Leading through consistency: how to turn learning into lasting change

Executive overview

Most leaders consume knowledge — podcasts, books, talks — but rarely build systems to apply it. The gap isn't information; it's consistency.

Joseph Getuno, a finance director and coaching academy member, demonstrates how deliberate note-taking, accountability structures, and small daily actions compound into real leadership change. The core shift: stop thinking your way into new behaviours and start acting your way into new thinking.

Acting before thinking — not the reverse — is what makes leadership habits stick.

Building a system for capturing and retrieving knowledge

  • Listen once for comprehension, then replay at 1.5x speed to capture key points.
  • A structured note repository lets you surface relevant ideas exactly when a leadership challenge arises.
  • Underlying leadership challenges repeat themselves — a searchable archive makes you faster and better armed each time.
  • Knowledge without retrieval disappears; a repository is a gift to your future self.

Setting team guidelines before doing the work

  • The dialogue that happens while creating team guidelines is the highest-value activity — more than the guidelines themselves.
  • Teams need to define how they interact before they tackle what they're supposed to do.
  • Result: higher engagement, stronger meaning in daily work, members genuinely listening to each other.
  • A well-run team reaches a point where the leader becomes a spectator — not the source of all direction or solutions.
  • Team members become informal coaches themselves, distributing leadership pressure.

Building self-awareness and closing gaps

  • Self-awareness begins with becoming comfortable saying "I don't know."
  • The pressure to always have answers is a trap — it blocks growth and honest feedback.
  • Identifying gaps is a prerequisite; only then can you design specific actions to move forward.
  • Consistent feedback loops — not one-time reflection — sustain the improvement cycle.
  • Modelling "I don't know" with children builds curiosity and coaching habits early.

Acting your way into new thinking

  • The common mistake: think first, act later, and expect the behaviour to stick. It rarely does.
  • Hermania Ibarra's reframe: act first, then reflect and refine — this is how habits form.
  • Being uncomfortable is a reliable signal that learning and growth are happening.
  • Movement doesn't require big steps; small, consistent steps outperform occasional leaps.
  • Each action generates data — including what doesn't work — that illuminates the next step.

Why consistency is the differentiator

  • Consistency is what separates one-off inspiration from ingrained behavioural change.
  • Listening to a podcast and acting on it one or two days is not change; shelving it is the default.
  • Consistency requires discipline — it is not a passive outcome of good intentions.
  • The goal is not more information acquisition; it is equal attention on consistent action.
  • Doing the thing even when you don't feel like it is precisely when consistency earns its value.

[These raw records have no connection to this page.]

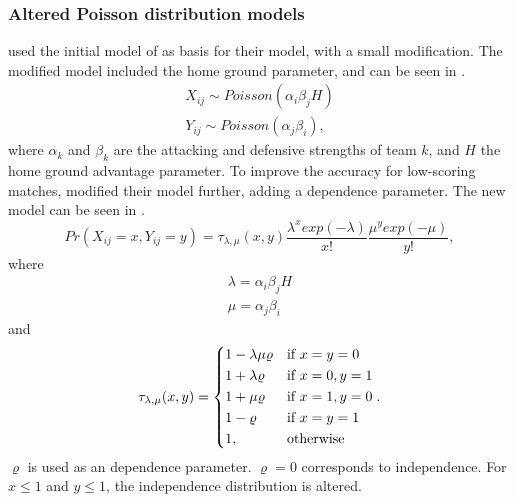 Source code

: \subsubsection{Altered Poisson distribution models}

\citet{bib:dixon-coles-1997} used the initial model of \citet{bib:maher-1982} as basis for their model, with a small modification. The modified model included the home ground parameter, and can be seen in .
\begin{equation}
    \begin{aligned}
        X_{ij} \sim Poisson(\alpha_{i} \beta_{j} H) \\
        Y_{ij} \sim Poisson(\alpha_{j} \beta_{i}),
    \end{aligned}
    \label{eq:dixon-coles-model}
\end{equation}
where $\alpha_{k}$ and $\beta_{k}$ are the attacking and defensive strengths of team $k$, and $H$ the home ground advantage parameter. To improve the accuracy for low-scoring matches, \citet{bib:dixon-coles-1997} modified their model further, adding a dependence parameter. The new model can be seen in .
\begin{equation}
    Pr(X_{ij} = x, Y_{ij} = y) = \tau_{\lambda, \mu}(x, y) \frac{\lambda^x exp(-\lambda)}{x!} \frac{\mu^y exp(-\mu)}{y!},
    \label{eq:dixon-coles-modified-model}
\end{equation}
where
\begin{equation}
    \begin{aligned}
        \lambda = \alpha_{i} \beta_{j} H \\
        \mu = \alpha_{j} \beta_{i}
    \end{aligned}
\end{equation}
and
\begin{equation}
    \tau_{\lambda, \mu}(x, y) =
    \begin{dcases}
        1 - \lambda \mu \varrho & \text{if } x = y = 0 \\
        1 + \lambda \varrho     & \text{if } x = 0, y = 1 \\
        1 + \mu \varrho         & \text{if } x = 1, y = 0 \\
        1 - \varrho             & \text{if } x = y = 1 \\
        1,                      & \text{otherwise}
    \end{dcases}.
\end{equation}
$\varrho$ is used as an dependence parameter. $\varrho = 0$ corresponds to independence. For $x \leq 1$ and $y \leq 1$, the independence distribution is altered.

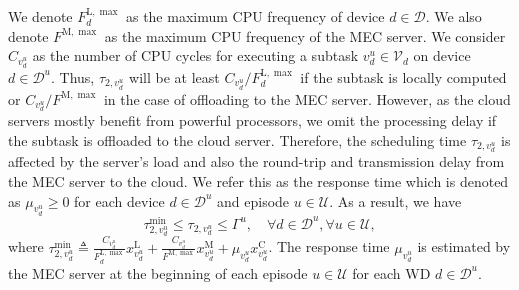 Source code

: \documentclass[12pt,draftclsnofoot,onecolumn]{IEEEtran}
\begin{document}
We denote $F^{\text{L},\max}_{d}$ as the maximum CPU frequency of device $d\in\mathcal{D}$. We also denote $F^{\text{M},\max}$ as the maximum CPU frequency of the MEC server. We consider $C_{v_d^u}$ as the number of CPU cycles for executing a subtask $v_d^u\in\mathcal{V}_d$ on device $d\in\mathcal{D}^u$. Thus, $\tau_{2,v_d^u}$ will be at least $C_{v_d^u}/F^{\text{L},\max}_{d}$ if the subtask is locally computed or $C_{v_d^u}/F^{\text{M},\max}$ in the case of offloading to the MEC server. However, as the cloud servers mostly benefit from powerful processors, we omit the processing delay if the subtask is offloaded to the cloud server. Therefore, the scheduling time $\tau_{2,v_d^u}$ is affected by the server's load and also the round-trip and transmission delay from the MEC server to the cloud. We refer this as the response time which is denoted as $\mu_{v_d^u}\geq 0$ for each device $d\in\mathcal{D}^u$ and episode $u\in\mathcal{U}$. As a result, we have
\begin{equation}\label{eq13}
	\tau^{\min}_{2,v_d^u} \leq \tau_{2,v_d^u} \leq\Gamma^u,\quad\forall d\in\mathcal{D}^u, \forall u\in\mathcal{U},
\end{equation}
where $\tau^{\min}_{2,v_d^u}\triangleq\frac{C_{v_d^u}}{F^{\text{L},\max}_{d}}x^{\text{L}}_{v_d^u} + \frac{C_{v_d^u}}{F^{\text{M},\max}}x^{\text{M}}_{v_d^u} +
\mu_{v_d^u}x^{\text{C}}_{v_d^u}$. The response time $\mu_{v_d^u}$ is estimated by the MEC server at the beginning of each episode $u\in\mathcal{U}$ for each WD $d\in\mathcal{D}^u$.
\end{document}
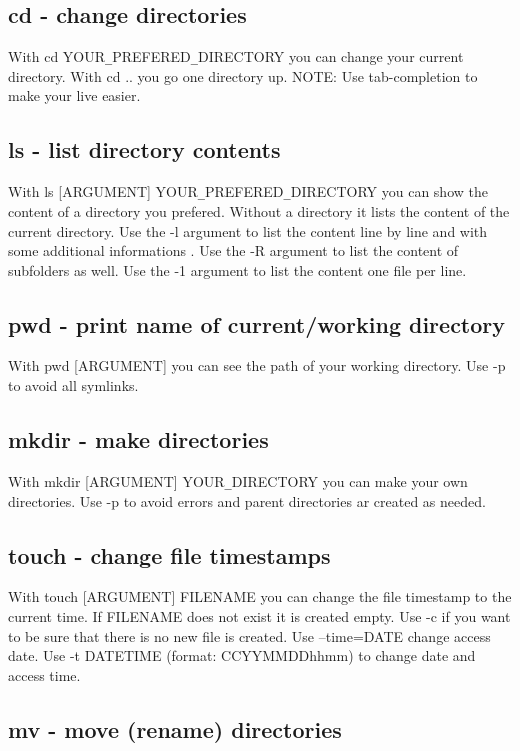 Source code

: \documentclass[10pt,a4paper]{scrartcl}
\begin{document}
\subsection{cd - change directories}

With cd YOUR\verb$_$PREFERED\verb$_$DIRECTORY you can change your current directory. With cd .. you go one directory up. NOTE: Use tab-completion to make your live easier.

\subsection{ls - list directory contents}

With ls [ARGUMENT] YOUR\verb$_$PREFERED\verb$_$DIRECTORY you can show the content of a directory you prefered. Without a directory it lists the content of the current directory. Use the -l argument to list the content line by line and with some additional informations . Use the -R argument to list the content of subfolders as well. Use the -1 argument to list the content one file per line. 

\subsection{pwd - print name of current/working directory}

With pwd [ARGUMENT] you can see the path of your working directory. Use -p to avoid all symlinks.

\subsection{mkdir - make directories}

With mkdir [ARGUMENT] YOUR\verb$_$DIRECTORY you can make your own directories. Use -p to avoid errors and parent directories ar created as needed.

\subsection{touch - change file timestamps}

With touch [ARGUMENT] FILENAME you can change the file timestamp to the current time. If FILENAME does not exist it is created empty. Use -c if you want to be sure that there is no new file is created. Use --time=DATE change access date. Use -t DATETIME (format: CCYYMMDDhhmm) to change date and access time.

\subsection{mv - move (rename) directories}
\end{document}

Staying motivated when results are delayed

  • Build a support system that recentres you when progress is invisible.
  • Structured accountability — such as 90-day commitments reviewed every two weeks — keeps course corrections timely.
  • Identify one or two mentors who understand your goals and will hold you accountable over time.
  • Accountability to someone who knows you provides energy to continue when momentum stalls.

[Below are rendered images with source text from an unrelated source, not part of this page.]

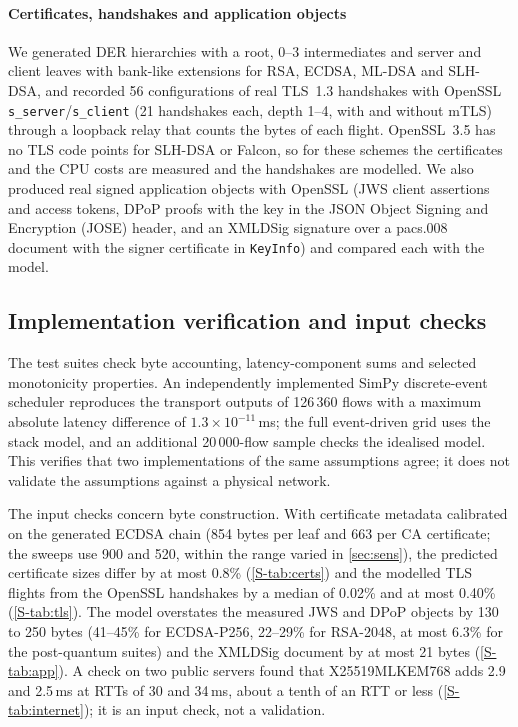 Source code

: \documentclass[preprint,12pt]{elsarticle}
\newcommand{\ms}{\,ms\xspace}
\begin{document}
\paragraph{Certificates, handshakes and application objects} We generated DER hierarchies with a root, 0--3 intermediates and server and client leaves with bank-like extensions for RSA, ECDSA, ML-DSA and SLH-DSA, and recorded 56 configurations of real TLS~1.3 handshakes with OpenSSL \texttt{s\_server}/\texttt{s\_client} (21 handshakes each, depth 1--4, with and without mTLS) through a loopback relay that counts the bytes of each flight. OpenSSL~3.5 has no TLS code points for SLH-DSA or Falcon, so for these schemes the certificates and the CPU costs are measured and the handshakes are modelled. We also produced real signed application objects with OpenSSL (JWS client assertions and access tokens, DPoP proofs with the key in the JSON Object Signing and Encryption (JOSE) header, and an XMLDSig signature over a pacs.008 document with the signer certificate in \texttt{KeyInfo}) and compared each with the model.

\subsection{Implementation verification and input checks}
The test suites check byte accounting, latency-component sums and selected monotonicity properties. An independently implemented SimPy discrete-event scheduler reproduces the transport outputs of 126\,360 flows with a maximum absolute latency difference of $1.3\times10^{-11}$\ms; the full event-driven grid uses the stack model, and an additional 20\,000-flow sample checks the idealised model. This verifies that two implementations of the same assumptions agree; it does not validate the assumptions against a physical network.

The input checks concern byte construction. With certificate metadata calibrated on the generated ECDSA chain (854 bytes per leaf and 663 per CA certificate; the sweeps use 900 and 520, within the range varied in \cref{sec:sens}), the predicted certificate sizes differ by at most 0.8\% (\cref{S-tab:certs}) and the modelled TLS flights from the OpenSSL handshakes by a median of 0.02\% and at most 0.40\% (\cref{S-tab:tls}). The model overstates the measured JWS and DPoP objects by 130 to 250 bytes (41--45\% for ECDSA-P256, 22--29\% for RSA-2048, at most 6.3\% for the post-quantum suites) and the XMLDSig document by at most 21 bytes (\cref{S-tab:app}). A check on two public servers found that X25519MLKEM768 adds 2.9 and 2.5\ms at RTTs of 30 and 34\ms, about a tenth of an RTT or less (\cref{S-tab:internet}); it is an input check, not a validation.
\end{document}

Knowing when to change course

  • Self-compassion is the muscle that enables course correction without guilt.
  • If data shows the current approach isn't working, changing is not failure — persisting is.
  • The overall intention stays fixed; tactics are fair game to revise.
  • Openness to challenge from team members produces better decisions and makes them feel more valued.
  • Flexibility on method while holding firm on goal is a mark of mature leadership.

The core mindset shift

  • Leadership is not about the leader — it is about empowering those around you to become better versions of themselves.
  • That reframe is the measure of success: did the people you led grow?